[mythtv-users] mythtv over network

Stephen Worthington stephen_agent at jsw.gen.nz
Wed May 7 08:14:56 UTC 2014


On Tue, 6 May 2014 17:36:06 -0600, you wrote:

>Does anyone shares mythtv over internet ? Say I have cable at home and then
>when I go to my cabin or my relatives I would like to watch mythtv. is it
>possible to have mythtv access my backend from anywhere ?

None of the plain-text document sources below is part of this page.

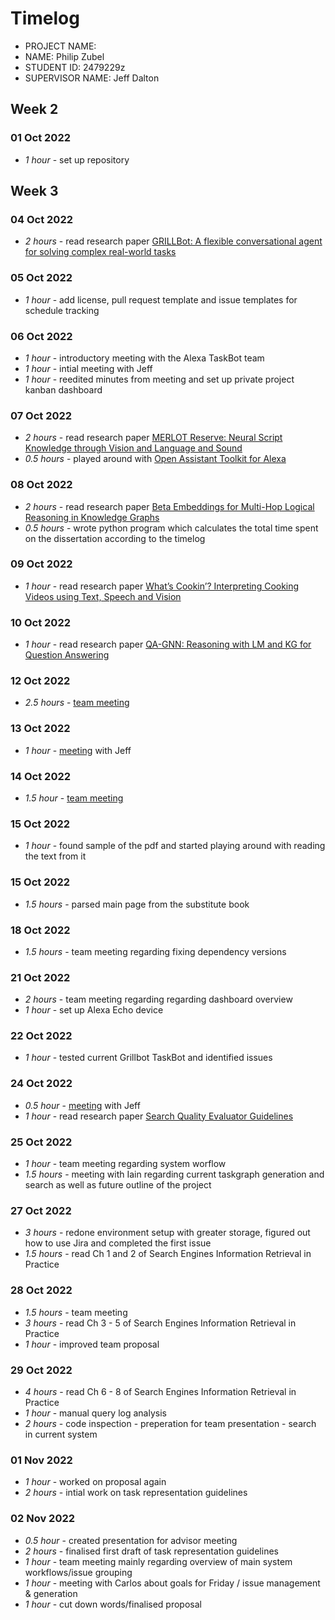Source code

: # Timelog

* PROJECT NAME: 
* NAME: Philip Zubel
* STUDENT ID: 2479229z
* SUPERVISOR NAME: Jeff Dalton

## Week 2

### 01 Oct 2022

* *1 hour* - set up repository 

## Week 3

### 04 Oct 2022

* *2 hours* - read research paper [GRILLBot: A flexible conversational agent for solving complex real-world tasks](https://assets.amazon.science/7c/99/e7a8d35a43c88cf0e8ad59b92dfc/grillbot-a-flexible-conversational-agent-for-solving-complex-real-world-tasks.pdf) 

### 05 Oct 2022

* *1 hour* - add license, pull request template and issue templates for schedule tracking 

### 06 Oct 2022
* *1 hour* - introductory meeting with the Alexa TaskBot team
* *1 hour* - intial meeting with Jeff
* *1 hour* - reedited minutes from meeting and set up private project kanban dashboard

### 07 Oct 2022
* *2 hours* - read research paper [MERLOT Reserve: Neural Script Knowledge through Vision and Language and Sound](https://github.com/PhilipZubel/IndividualProject/issues/6)
* *0.5 hours* - played around with [Open Assistant Toolkit for Alexa](https://github.com/PhilipZubel/IndividualProject/issues/8)

### 08 Oct 2022
* *2 hours* - read research paper [Beta Embeddings for Multi-Hop Logical Reasoning in Knowledge Graphs](https://github.com/PhilipZubel/IndividualProject/issues/5)
* *0.5 hours* - wrote python program which calculates the total time spent on the dissertation according to the timelog

### 09 Oct 2022
* *1 hour* - read research paper [What’s Cookin’? Interpreting Cooking Videos using Text, Speech and Vision](https://github.com/PhilipZubel/IndividualProject/issues/7)

### 10 Oct 2022
* *1 hour* - read research paper [QA-GNN: Reasoning with LM and KG for Question Answering](https://github.com/PhilipZubel/IndividualProject/issues/9)

### 12 Oct 2022
* *2.5 hours* - [team meeting](https://github.com/PhilipZubel/IndividualProject/issues/4) 

### 13 Oct 2022
* *1 hour* - [meeting](https://github.com/PhilipZubel/IndividualProject/issues/11) with Jeff 

### 14 Oct 2022
* *1.5 hour* - [team  meeting](https://github.com/PhilipZubel/IndividualProject/issues/11)

### 15 Oct 2022
* *1 hour* - found sample of the pdf and started playing around with reading the text from it

### 15 Oct 2022
* *1.5 hours* - parsed main page from the substitute book

### 18 Oct 2022
* *1.5 hours* - team meeting regarding fixing dependency versions

### 21 Oct 2022
* *2 hours* - team meeting regarding regarding dashboard overview
* *1 hour* - set up Alexa Echo device

### 22 Oct 2022
* *1 hour* - tested current Grillbot TaskBot and identified issues

### 24 Oct 2022
* *0.5 hour* - [meeting](https://github.com/PhilipZubel/IndividualProject/wiki/Minutes-3---23-Oct-2022) with Jeff
* *1 hour* - read research paper [Search Quality Evaluator Guidelines](https://github.com/PhilipZubel/IndividualProject/issues/12)

### 25 Oct 2022
* *1 hour* - team meeting regarding system worflow
* *1.5 hours* - meeting with Iain regarding current taskgraph generation and search as well as future outline of the project

### 27 Oct 2022
* *3 hours* - redone environment setup with greater storage, figured out how to use Jira and completed the first issue
* *1.5 hours* - read Ch 1 and 2 of Search Engines Information Retrieval in Practice 

### 28 Oct 2022
* *1.5 hours* - team meeting 
* *3 hours* - read Ch 3 - 5 of Search Engines Information Retrieval in Practice 
* *1 hour* - improved team proposal 

### 29 Oct 2022
* *4 hours* - read Ch 6 - 8 of Search Engines Information Retrieval in Practice 
* *1 hour* - manual query log analysis
* *2 hours* - code inspection - preperation for team presentation - search in current system

### 01 Nov 2022
* *1 hour* - worked on proposal again
* *2 hours* - intial work on task representation guidelines

### 02 Nov 2022
* *0.5 hour* - created presentation for advisor meeting
* *2 hours* - finalised first draft of task representation guidelines
* *1 hour* - team meeting mainly regarding overview of main system workflows/issue grouping
* *1 hour* - meeting with Carlos about goals for Friday / issue management & generation
* *1 hour* - cut down words/finalised proposal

I use OpenVPN to make a very secure connection from my laptop to my
home network when I am away.  That allows me to run Mythfrontend
connected to my home MythTV box.  But I have never had enough
bandwidth available to actually play programs - you need a 100 Mbit/s
connection really to make that possible and that speed of Internet
connection is only possible here with fibre to the home or maybe VDSL.
Since fibre to the home is being rolled out in New Zealand at the
moment, in a year or two I may be able to play programs too, but then
the next problem would be paying for the downloads.  The 100 Mbit/s
FTH connections we are getting allow up to 1000 Gbytes per month at
reasonable prices, but a single HD program is 4.5-5.5 Gibytes here, so
it would not take long to start running out of monthly quota even with
that seemingly huge limit.

So for TV when I am away, I have my laptop (MSI GT70) partitioned with
dual boot for Windows and Mythbuntu.  I plug in a USB 3 external dual
drive mount and two hard drives which have a selection of recordings
stored on them - I use mythexport to copy them over from my main
MythTV box.  Then when they have been watched and deleted, I log in to
my home network via the Internet, and use Mythfrontend connected to
the home box to delete the recording from there too.

The laptop has USB tuners so I can record when I am away if there is a
suitable aerial, and one of the tuners (a Hauppauge HVR-900r2) has an
excellent remote control to use with MythTV.  The laptop has VGA and
HDMI outputs and can be connected to whatever TV I have available
where I am staying, but I usually do not bother with doing that as it
has a 17 inch screen that allows up to three people to sit around it
and watch TV quite well.  I chose the laptop specifically for its
ability to play TV and run Mythbuntu.  The downside is that any 17"
laptop is inevitably rather heavy and adding two standard size hard
drives increases the weight significantly.  Mine falls into the
luggable rather than portable category, but I am happy with that
tradeoff.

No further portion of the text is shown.